[Start of section]
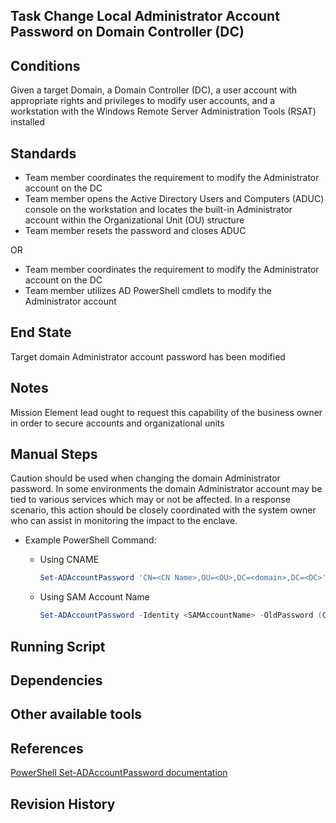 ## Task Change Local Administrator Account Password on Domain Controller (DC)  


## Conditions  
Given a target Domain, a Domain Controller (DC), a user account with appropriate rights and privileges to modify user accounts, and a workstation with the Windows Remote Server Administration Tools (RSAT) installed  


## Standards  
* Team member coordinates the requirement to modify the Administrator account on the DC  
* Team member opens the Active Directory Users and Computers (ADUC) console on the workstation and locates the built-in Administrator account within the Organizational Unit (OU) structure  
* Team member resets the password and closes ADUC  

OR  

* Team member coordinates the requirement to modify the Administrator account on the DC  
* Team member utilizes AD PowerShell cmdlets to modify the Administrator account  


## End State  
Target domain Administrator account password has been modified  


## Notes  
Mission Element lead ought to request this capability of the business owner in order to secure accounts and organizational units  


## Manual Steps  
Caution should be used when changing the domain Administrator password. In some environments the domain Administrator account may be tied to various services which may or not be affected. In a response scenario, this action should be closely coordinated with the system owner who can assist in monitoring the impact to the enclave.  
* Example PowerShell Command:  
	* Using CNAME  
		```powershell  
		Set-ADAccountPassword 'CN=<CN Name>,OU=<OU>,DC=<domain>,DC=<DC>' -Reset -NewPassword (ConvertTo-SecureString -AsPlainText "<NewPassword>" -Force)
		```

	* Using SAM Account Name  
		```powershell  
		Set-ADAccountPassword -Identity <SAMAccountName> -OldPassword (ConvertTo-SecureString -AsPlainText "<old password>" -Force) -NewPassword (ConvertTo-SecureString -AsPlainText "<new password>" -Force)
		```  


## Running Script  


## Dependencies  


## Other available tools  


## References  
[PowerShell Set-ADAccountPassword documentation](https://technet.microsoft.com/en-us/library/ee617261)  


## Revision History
[End of section]
Prompt:
Lines in the listing above that hold the string "this" need counting. Please reply with the total only.

The answer:
2